### AVAILABLE RECORDS:
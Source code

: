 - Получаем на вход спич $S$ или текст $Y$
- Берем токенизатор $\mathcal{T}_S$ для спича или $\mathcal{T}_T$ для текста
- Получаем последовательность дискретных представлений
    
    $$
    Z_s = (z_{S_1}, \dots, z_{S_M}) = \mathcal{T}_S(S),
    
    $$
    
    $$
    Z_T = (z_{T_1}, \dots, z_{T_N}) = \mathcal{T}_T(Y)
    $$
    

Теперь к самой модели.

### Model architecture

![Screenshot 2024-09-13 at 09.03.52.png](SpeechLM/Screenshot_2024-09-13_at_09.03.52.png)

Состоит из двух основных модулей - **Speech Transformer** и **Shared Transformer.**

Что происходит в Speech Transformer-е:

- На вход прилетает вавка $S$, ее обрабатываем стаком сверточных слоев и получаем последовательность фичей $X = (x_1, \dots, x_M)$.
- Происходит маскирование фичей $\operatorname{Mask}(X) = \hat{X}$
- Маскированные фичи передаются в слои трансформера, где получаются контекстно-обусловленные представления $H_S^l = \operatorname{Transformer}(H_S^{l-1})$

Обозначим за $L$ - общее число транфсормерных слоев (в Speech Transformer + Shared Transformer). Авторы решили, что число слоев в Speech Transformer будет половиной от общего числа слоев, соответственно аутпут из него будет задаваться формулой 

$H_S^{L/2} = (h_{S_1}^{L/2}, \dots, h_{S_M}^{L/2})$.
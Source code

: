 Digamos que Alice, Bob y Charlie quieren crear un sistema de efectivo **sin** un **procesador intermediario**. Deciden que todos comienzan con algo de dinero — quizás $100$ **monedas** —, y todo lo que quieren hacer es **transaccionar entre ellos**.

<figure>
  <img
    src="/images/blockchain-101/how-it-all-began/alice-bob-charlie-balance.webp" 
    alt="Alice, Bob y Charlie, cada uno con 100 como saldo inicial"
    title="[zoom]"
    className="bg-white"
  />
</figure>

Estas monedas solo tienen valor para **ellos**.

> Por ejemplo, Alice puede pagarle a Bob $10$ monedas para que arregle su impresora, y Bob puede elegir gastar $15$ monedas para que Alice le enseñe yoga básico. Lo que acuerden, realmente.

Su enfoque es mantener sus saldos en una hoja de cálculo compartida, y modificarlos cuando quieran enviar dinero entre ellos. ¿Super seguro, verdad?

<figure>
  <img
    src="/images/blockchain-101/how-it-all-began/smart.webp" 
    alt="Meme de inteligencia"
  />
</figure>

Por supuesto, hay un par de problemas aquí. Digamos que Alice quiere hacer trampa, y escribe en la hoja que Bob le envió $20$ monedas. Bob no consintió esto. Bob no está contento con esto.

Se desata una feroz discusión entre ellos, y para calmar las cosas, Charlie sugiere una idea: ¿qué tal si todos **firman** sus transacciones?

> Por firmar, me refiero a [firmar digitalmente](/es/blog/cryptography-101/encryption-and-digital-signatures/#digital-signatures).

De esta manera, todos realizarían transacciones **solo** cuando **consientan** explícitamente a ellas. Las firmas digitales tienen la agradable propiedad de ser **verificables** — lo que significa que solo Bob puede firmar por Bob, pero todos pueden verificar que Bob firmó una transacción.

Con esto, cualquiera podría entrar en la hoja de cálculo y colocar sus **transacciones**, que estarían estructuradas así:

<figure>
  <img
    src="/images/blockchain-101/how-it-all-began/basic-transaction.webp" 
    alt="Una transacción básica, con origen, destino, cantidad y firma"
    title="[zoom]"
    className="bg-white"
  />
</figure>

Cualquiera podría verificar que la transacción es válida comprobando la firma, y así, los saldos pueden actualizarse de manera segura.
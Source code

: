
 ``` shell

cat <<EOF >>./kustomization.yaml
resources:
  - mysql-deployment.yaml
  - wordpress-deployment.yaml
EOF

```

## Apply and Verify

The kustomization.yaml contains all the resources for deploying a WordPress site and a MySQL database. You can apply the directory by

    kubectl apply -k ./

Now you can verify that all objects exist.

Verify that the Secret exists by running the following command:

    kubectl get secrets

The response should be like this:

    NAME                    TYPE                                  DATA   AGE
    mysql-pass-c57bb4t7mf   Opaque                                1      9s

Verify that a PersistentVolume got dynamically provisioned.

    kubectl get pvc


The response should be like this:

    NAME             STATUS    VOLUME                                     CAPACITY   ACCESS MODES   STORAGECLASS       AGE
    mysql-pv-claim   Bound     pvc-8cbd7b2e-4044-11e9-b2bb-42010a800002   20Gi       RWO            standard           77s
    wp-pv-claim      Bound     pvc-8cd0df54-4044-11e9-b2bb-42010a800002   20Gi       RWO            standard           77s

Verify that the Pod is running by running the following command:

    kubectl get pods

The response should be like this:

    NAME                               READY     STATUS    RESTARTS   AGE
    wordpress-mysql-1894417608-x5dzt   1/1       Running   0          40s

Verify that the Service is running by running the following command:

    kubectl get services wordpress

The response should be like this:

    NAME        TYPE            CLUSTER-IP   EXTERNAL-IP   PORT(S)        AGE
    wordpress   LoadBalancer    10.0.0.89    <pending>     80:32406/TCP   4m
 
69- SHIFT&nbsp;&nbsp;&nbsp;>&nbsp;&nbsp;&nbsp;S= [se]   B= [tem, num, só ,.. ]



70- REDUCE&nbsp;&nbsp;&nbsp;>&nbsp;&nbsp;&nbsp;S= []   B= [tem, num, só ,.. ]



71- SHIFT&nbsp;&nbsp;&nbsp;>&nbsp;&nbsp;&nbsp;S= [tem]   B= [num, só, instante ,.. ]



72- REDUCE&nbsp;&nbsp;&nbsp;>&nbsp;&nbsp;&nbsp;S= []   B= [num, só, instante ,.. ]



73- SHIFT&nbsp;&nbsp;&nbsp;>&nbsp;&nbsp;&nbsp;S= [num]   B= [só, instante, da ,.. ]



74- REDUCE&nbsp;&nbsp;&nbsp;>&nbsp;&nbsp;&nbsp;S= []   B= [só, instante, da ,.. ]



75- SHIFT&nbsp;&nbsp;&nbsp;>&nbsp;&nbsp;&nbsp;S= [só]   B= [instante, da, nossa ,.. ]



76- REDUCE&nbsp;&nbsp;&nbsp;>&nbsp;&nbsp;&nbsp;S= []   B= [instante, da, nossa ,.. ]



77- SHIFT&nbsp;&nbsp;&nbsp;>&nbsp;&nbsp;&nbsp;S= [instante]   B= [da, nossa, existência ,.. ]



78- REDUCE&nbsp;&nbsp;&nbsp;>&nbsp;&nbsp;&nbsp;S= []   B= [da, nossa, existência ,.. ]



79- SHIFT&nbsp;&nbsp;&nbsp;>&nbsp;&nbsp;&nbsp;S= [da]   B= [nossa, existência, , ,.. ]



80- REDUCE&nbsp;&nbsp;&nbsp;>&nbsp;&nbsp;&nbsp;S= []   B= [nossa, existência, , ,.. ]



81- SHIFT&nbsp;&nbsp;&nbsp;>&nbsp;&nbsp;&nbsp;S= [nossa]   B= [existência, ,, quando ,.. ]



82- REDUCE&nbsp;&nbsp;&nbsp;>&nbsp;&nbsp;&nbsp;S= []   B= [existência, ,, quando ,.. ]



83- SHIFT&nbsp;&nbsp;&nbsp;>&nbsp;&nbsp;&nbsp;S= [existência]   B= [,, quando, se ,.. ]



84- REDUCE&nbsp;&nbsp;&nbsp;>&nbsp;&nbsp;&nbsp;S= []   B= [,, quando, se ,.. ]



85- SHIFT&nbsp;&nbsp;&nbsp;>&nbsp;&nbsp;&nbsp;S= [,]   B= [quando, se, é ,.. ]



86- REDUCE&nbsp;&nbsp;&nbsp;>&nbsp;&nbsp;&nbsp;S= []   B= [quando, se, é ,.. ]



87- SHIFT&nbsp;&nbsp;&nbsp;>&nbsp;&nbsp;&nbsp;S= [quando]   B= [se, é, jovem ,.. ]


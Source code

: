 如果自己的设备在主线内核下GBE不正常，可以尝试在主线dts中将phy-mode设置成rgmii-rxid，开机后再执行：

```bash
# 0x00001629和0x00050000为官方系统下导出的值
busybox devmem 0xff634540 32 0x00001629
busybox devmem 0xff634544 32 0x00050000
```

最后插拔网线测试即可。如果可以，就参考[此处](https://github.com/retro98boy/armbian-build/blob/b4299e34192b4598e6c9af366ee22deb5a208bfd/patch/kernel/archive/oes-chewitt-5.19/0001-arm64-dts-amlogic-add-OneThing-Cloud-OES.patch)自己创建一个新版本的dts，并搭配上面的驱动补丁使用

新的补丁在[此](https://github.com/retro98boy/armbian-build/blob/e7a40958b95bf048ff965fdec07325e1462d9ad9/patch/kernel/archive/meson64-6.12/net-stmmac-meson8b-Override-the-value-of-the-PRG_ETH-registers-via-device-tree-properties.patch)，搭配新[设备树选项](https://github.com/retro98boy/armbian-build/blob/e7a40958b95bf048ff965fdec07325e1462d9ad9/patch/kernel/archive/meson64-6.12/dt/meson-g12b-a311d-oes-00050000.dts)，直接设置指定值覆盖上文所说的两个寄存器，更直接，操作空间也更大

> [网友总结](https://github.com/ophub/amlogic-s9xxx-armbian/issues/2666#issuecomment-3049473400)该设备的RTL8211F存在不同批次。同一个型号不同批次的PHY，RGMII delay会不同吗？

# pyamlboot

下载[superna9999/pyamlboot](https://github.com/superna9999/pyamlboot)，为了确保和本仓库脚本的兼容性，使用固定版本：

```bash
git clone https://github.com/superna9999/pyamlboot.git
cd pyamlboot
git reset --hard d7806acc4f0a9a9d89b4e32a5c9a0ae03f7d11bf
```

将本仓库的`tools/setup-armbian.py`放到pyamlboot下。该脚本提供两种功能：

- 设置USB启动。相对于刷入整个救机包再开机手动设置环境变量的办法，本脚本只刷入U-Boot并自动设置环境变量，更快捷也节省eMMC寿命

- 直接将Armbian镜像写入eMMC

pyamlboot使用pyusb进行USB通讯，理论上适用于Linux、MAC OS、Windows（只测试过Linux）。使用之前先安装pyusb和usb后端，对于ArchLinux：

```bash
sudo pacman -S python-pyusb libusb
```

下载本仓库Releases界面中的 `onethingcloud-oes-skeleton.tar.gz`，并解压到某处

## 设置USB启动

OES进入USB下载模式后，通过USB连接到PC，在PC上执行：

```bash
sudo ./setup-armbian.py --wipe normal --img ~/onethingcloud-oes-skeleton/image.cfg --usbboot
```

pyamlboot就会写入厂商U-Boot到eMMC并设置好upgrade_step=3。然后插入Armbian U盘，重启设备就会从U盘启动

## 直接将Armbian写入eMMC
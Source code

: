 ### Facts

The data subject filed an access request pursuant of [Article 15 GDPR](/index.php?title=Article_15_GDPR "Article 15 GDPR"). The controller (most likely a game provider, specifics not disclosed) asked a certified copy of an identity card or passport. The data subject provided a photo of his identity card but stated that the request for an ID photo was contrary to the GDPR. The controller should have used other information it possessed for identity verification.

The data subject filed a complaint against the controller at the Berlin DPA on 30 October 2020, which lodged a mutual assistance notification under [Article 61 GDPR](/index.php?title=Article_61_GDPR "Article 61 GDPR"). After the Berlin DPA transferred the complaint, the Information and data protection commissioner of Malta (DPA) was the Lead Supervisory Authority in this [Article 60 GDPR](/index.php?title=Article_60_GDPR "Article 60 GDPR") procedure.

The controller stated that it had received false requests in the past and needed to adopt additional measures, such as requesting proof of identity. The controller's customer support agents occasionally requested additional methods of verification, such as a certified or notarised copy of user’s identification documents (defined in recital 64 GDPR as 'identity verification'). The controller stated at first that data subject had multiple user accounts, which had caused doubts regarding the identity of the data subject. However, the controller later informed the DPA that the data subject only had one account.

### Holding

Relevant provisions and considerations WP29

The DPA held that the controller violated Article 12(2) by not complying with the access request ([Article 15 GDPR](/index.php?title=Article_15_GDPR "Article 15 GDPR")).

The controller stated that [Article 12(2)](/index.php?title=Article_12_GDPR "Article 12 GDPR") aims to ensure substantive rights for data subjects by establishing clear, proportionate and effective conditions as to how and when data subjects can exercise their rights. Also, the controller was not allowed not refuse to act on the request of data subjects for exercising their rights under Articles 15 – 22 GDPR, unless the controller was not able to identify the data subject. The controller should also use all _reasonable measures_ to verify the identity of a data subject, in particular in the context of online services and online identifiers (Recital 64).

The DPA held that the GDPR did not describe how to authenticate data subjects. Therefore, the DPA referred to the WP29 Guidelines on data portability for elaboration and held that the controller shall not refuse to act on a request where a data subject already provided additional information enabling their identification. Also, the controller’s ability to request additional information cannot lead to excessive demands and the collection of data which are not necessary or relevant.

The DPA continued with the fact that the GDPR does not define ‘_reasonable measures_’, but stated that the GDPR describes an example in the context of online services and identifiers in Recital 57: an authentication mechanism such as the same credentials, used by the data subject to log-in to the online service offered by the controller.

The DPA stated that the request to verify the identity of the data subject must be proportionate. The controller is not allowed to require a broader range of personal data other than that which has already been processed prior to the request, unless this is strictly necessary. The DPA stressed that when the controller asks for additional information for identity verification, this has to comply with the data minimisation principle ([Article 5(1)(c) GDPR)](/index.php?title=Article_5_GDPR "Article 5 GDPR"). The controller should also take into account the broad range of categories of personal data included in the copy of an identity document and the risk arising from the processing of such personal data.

### YOUR GOAL:
Give back exactly the lines of the listing above that run from the line with "81- SHIFT&nbsp;&nbsp;&nbsp;>&nbsp;&nbsp;&nbsp;S= [nossa]" to the line with "86- REDUCE&nbsp;&nbsp;&nbsp;>&nbsp;&nbsp;&nbsp;S= []", inclusive.

### RESPONSE FOR THIS EXERCISE:
81- SHIFT&nbsp;&nbsp;&nbsp;>&nbsp;&nbsp;&nbsp;S= [nossa]   B= [existência, ,, quando ,.. ]



82- REDUCE&nbsp;&nbsp;&nbsp;>&nbsp;&nbsp;&nbsp;S= []   B= [existência, ,, quando ,.. ]



83- SHIFT&nbsp;&nbsp;&nbsp;>&nbsp;&nbsp;&nbsp;S= [existência]   B= [,, quando, se ,.. ]



84- REDUCE&nbsp;&nbsp;&nbsp;>&nbsp;&nbsp;&nbsp;S= []   B= [,, quando, se ,.. ]



85- SHIFT&nbsp;&nbsp;&nbsp;>&nbsp;&nbsp;&nbsp;S= [,]   B= [quando, se, é ,.. ]



86- REDUCE&nbsp;&nbsp;&nbsp;>&nbsp;&nbsp;&nbsp;S= []   B= [quando, se, é ,.. ]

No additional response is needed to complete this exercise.